A completely negative panel doesn’t always rule out tick-borne disease. If the test was drawn too early, before antibodies developed, a repeat test two to four weeks later may be needed. Your doctor will weigh the results against your symptoms, exposure history, and the time of year.

When a Tick Panel Is Ordered

Doctors don’t typically order a tick panel for every tick bite. Most tick bites don’t transmit disease, and in many cases a period of watchful waiting is appropriate. The panel is ordered when symptoms suggest a tick-borne illness is already developing.

Common reasons include unexplained fever with recent outdoor exposure, a rash that doesn’t clearly match erythema migrans, joint pain or swelling without another explanation, or neurological symptoms like facial drooping or severe headaches weeks after a known bite. Lab abnormalities like low platelet counts or elevated liver enzymes alongside these symptoms strengthen the case for ordering the full panel rather than a single disease test.

Geography plays a role too. In the northeastern and upper midwestern United States, where Lyme disease is most prevalent, doctors may have a lower threshold for ordering these tests. In the Southeast, ehrlichiosis and Rocky Mountain spotted fever are more common concerns, and the panel may be adjusted accordingly.

Limitations Worth Knowing

No tick panel catches everything.
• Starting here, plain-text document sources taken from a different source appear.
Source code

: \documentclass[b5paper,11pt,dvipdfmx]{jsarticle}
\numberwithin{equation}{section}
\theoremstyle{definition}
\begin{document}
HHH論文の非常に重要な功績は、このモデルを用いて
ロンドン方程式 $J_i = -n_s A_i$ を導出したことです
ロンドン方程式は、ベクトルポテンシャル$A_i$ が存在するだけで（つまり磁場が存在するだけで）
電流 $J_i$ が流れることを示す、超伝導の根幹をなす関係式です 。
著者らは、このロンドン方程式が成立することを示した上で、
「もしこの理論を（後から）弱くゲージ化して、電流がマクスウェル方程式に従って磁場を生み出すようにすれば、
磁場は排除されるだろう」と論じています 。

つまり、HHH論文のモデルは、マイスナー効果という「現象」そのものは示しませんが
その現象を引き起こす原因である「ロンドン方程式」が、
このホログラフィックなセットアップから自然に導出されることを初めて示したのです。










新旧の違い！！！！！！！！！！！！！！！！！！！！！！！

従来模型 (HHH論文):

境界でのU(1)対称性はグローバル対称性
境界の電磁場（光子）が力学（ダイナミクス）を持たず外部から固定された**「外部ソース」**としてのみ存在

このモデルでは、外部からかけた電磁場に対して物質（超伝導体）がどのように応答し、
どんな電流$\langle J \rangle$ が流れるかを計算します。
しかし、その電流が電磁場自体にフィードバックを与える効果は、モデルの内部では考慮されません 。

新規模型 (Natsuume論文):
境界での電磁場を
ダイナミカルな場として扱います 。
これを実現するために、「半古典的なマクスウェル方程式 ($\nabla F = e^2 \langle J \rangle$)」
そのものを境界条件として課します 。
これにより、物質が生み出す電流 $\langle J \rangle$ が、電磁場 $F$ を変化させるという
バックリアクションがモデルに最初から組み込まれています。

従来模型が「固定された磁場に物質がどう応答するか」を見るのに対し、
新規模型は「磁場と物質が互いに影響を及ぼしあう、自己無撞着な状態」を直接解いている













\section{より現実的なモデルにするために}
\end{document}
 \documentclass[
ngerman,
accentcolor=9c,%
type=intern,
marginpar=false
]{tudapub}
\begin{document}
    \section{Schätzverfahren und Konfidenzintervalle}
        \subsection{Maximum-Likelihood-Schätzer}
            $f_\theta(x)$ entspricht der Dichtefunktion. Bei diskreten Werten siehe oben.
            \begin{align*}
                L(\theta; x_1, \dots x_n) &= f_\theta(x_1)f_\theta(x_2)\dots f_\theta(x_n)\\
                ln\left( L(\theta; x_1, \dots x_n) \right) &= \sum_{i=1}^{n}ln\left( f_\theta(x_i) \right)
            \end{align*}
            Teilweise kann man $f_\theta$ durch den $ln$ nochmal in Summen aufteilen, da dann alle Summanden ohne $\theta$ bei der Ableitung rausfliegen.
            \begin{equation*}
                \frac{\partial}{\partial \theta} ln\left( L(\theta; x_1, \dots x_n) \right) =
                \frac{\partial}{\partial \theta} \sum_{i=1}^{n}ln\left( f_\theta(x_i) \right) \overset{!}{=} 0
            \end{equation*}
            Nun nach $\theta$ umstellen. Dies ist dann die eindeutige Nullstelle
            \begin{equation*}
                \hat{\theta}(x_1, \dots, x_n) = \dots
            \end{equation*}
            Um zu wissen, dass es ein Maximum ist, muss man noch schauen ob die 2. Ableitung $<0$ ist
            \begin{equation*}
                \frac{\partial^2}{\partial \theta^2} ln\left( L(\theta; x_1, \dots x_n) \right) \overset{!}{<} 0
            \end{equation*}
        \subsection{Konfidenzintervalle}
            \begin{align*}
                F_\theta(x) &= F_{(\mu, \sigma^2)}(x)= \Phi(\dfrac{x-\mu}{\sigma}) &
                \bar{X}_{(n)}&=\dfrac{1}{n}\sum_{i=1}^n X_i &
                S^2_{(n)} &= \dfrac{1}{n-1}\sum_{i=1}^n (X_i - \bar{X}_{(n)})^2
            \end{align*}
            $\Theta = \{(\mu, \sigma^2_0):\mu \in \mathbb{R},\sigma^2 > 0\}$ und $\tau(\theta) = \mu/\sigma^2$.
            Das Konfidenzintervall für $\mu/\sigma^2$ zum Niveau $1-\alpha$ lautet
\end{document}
The standard panel covers the most common infections, but ticks in the U.S. transmit at least a dozen different diseases, including Powassan virus, tularemia, and alpha-gal syndrome, none of which appear on a routine panel. If your symptoms don’t match the usual suspects, your doctor may need to order additional specialized tests.

Antibody tests also can’t distinguish between an active infection and a past one that’s already resolved. In areas where tick-borne diseases are common, some people carry detectable antibodies from previous exposures without being currently sick. This is why results are always interpreted alongside your clinical picture, not in isolation.

Current diagnostic methods are also limited to testing for known pathogens. Newer approaches like metagenomic sequencing, which can identify any pathogen in a blood sample without needing to know what to look for, are being explored in research settings but remain too expensive and complex for routine clinical use.